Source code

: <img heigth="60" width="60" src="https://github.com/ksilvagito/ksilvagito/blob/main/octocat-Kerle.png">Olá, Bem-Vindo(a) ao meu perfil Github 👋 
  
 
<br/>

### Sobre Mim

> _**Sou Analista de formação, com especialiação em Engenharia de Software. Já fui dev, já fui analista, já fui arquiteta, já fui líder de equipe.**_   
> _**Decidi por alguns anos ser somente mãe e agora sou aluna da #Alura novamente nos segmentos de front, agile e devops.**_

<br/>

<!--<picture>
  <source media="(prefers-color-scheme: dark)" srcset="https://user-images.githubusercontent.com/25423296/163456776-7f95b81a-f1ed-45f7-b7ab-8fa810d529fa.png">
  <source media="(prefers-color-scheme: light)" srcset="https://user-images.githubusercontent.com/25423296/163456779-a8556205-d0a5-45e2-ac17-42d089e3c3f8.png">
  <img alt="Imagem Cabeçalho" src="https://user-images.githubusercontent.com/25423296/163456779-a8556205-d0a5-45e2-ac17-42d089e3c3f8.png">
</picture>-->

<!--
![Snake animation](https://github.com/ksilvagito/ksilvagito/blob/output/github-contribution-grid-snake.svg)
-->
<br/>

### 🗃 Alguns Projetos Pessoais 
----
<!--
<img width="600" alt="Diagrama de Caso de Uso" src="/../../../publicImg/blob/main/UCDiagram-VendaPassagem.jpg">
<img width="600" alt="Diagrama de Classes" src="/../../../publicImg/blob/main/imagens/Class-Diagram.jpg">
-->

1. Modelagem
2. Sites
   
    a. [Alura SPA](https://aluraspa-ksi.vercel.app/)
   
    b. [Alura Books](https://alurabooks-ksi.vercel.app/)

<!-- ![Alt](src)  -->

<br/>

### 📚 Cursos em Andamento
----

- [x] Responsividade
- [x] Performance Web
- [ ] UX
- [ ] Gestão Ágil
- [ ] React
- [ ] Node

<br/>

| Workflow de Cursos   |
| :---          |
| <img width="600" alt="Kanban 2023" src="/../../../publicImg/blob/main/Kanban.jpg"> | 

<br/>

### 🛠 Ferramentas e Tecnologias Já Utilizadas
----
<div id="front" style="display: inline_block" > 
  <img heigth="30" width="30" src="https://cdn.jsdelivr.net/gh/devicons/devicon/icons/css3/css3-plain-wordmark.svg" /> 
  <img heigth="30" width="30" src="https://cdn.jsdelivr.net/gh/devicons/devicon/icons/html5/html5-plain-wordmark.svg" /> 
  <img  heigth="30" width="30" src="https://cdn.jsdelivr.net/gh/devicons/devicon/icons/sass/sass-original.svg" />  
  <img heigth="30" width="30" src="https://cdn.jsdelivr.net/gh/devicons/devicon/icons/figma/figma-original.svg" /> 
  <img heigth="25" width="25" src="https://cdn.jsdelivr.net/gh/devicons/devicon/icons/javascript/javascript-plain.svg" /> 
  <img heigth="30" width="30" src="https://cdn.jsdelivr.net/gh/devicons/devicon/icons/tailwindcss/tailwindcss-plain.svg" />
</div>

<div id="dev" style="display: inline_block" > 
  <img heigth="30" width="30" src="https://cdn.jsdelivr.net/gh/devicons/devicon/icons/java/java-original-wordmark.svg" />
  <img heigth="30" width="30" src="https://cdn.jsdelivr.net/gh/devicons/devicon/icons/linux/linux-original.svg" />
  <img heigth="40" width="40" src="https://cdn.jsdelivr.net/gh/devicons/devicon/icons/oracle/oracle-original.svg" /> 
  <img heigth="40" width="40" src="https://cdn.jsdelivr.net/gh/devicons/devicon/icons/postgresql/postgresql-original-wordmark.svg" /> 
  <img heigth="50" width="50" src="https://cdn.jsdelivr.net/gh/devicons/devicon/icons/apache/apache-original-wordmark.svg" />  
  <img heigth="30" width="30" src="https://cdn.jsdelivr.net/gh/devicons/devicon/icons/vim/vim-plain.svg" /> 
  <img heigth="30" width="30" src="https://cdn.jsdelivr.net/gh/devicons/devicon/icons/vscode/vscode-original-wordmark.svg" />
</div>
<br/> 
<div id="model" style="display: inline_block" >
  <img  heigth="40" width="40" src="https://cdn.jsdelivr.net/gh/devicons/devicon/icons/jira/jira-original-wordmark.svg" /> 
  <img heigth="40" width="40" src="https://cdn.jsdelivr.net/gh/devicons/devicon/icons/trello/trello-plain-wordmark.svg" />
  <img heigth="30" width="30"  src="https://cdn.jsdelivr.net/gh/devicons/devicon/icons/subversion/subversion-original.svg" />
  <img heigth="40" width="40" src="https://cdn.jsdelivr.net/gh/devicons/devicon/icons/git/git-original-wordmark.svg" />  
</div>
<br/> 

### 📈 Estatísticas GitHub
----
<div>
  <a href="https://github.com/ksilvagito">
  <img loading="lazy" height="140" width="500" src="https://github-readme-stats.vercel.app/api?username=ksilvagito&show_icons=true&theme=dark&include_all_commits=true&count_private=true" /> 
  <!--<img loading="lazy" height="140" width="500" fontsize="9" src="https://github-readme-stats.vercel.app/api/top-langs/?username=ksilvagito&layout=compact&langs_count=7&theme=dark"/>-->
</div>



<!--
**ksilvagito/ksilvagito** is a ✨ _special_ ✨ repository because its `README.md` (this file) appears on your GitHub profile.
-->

○ ○ ○ ○

WORK INSTRUCTION: Would you output every record above exactly as it stands?

RESULT OF THE TASK:
Source code

: <img heigth="60" width="60" src="https://github.com/ksilvagito/ksilvagito/blob/main/octocat-Kerle.png">Olá, Bem-Vindo(a) ao meu perfil Github 👋 
  
 
<br/>

### Sobre Mim

> _**Sou Analista de formação, com especialiação em Engenharia de Software. Já fui dev, já fui analista, já fui arquiteta, já fui líder de equipe.**_   
> _**Decidi por alguns anos ser somente mãe e agora sou aluna da #Alura novamente nos segmentos de front, agile e devops.**_

<br/>

<!--<picture>
  <source media="(prefers-color-scheme: dark)" srcset="https://user-images.githubusercontent.com/25423296/163456776-7f95b81a-f1ed-45f7-b7ab-8fa810d529fa.png">
  <source media="(prefers-color-scheme: light)" srcset="https://user-images.githubusercontent.com/25423296/163456779-a8556205-d0a5-45e2-ac17-42d089e3c3f8.png">
  <img alt="Imagem Cabeçalho" src="https://user-images.githubusercontent.com/25423296/163456779-a8556205-d0a5-45e2-ac17-42d089e3c3f8.png">
</picture>-->

<!--
![Snake animation](https://github.com/ksilvagito/ksilvagito/blob/output/github-contribution-grid-snake.svg)
-->
<br/>

### 🗃 Alguns Projetos Pessoais 
----
<!--
<img width="600" alt="Diagrama de Caso de Uso" src="/../../../publicImg/blob/main/UCDiagram-VendaPassagem.jpg">
<img width="600" alt="Diagrama de Classes" src="/../../../publicImg/blob/main/imagens/Class-Diagram.jpg">
-->

1. Modelagem
2. Sites
   
    a. [Alura SPA](https://aluraspa-ksi.vercel.app/)
   
    b. [Alura Books](https://alurabooks-ksi.vercel.app/)

<!-- ![Alt](src)  -->

<br/>

### 📚 Cursos em Andamento
----

- [x] Responsividade
- [x] Performance Web
- [ ] UX
- [ ] Gestão Ágil
- [ ] React
- [ ] Node

<br/>

| Workflow de Cursos   |
| :---          |
| <img width="600" alt="Kanban 2023" src="/../../../publicImg/blob/main/Kanban.jpg"> | 

<br/>

### 🛠 Ferramentas e Tecnologias Já Utilizadas
----
<div id="front" style="display: inline_block" > 
  <img heigth="30" width="30" src="https://cdn.jsdelivr.net/gh/devicons/devicon/icons/css3/css3-plain-wordmark.svg" /> 
  <img heigth="30" width="30" src="https://cdn.jsdelivr.net/gh/devicons/devicon/icons/html5/html5-plain-wordmark.svg" /> 
  <img  heigth="30" width="30" src="https://cdn.jsdelivr.net/gh/devicons/devicon/icons/sass/sass-original.svg" />  
  <img heigth="30" width="30" src="https://cdn.jsdelivr.net/gh/devicons/devicon/icons/figma/figma-original.svg" /> 
  <img heigth="25" width="25" src="https://cdn.jsdelivr.net/gh/devicons/devicon/icons/javascript/javascript-plain.svg" /> 
  <img heigth="30" width="30" src="https://cdn.jsdelivr.net/gh/devicons/devicon/icons/tailwindcss/tailwindcss-plain.svg" />
</div>

<div id="dev" style="display: inline_block" > 
  <img heigth="30" width="30" src="https://cdn.jsdelivr.net/gh/devicons/devicon/icons/java/java-original-wordmark.svg" />
  <img heigth="30" width="30" src="https://cdn.jsdelivr.net/gh/devicons/devicon/icons/linux/linux-original.svg" />
  <img heigth="40" width="40" src="https://cdn.jsdelivr.net/gh/devicons/devicon/icons/oracle/oracle-original.svg" /> 
  <img heigth="40" width="40" src="https://cdn.jsdelivr.net/gh/devicons/devicon/icons/postgresql/postgresql-original-wordmark.svg" /> 
  <img heigth="50" width="50" src="https://cdn.jsdelivr.net/gh/devicons/devicon/icons/apache/apache-original-wordmark.svg" />  
  <img heigth="30" width="30" src="https://cdn.jsdelivr.net/gh/devicons/devicon/icons/vim/vim-plain.svg" /> 
  <img heigth="30" width="30" src="https://cdn.jsdelivr.net/gh/devicons/devicon/icons/vscode/vscode-original-wordmark.svg" />
</div>
<br/> 
<div id="model" style="display: inline_block" >
  <img  heigth="40" width="40" src="https://cdn.jsdelivr.net/gh/devicons/devicon/icons/jira/jira-original-wordmark.svg" /> 
  <img heigth="40" width="40" src="https://cdn.jsdelivr.net/gh/devicons/devicon/icons/trello/trello-plain-wordmark.svg" />
  <img heigth="30" width="30"  src="https://cdn.jsdelivr.net/gh/devicons/devicon/icons/subversion/subversion-original.svg" />
  <img heigth="40" width="40" src="https://cdn.jsdelivr.net/gh/devicons/devicon/icons/git/git-original-wordmark.svg" />  
</div>
<br/> 

### 📈 Estatísticas GitHub
----
<div>
  <a href="https://github.com/ksilvagito">
  <img loading="lazy" height="140" width="500" src="https://github-readme-stats.vercel.app/api?username=ksilvagito&show_icons=true&theme=dark&include_all_commits=true&count_private=true" /> 
  <!--<img loading="lazy" height="140" width="500" fontsize="9" src="https://github-readme-stats.vercel.app/api/top-langs/?username=ksilvagito&layout=compact&langs_count=7&theme=dark"/>-->
</div>



<!--
**ksilvagito/ksilvagito** is a ✨ _special_ ✨ repository because its `README.md` (this file) appears on your GitHub profile.
-->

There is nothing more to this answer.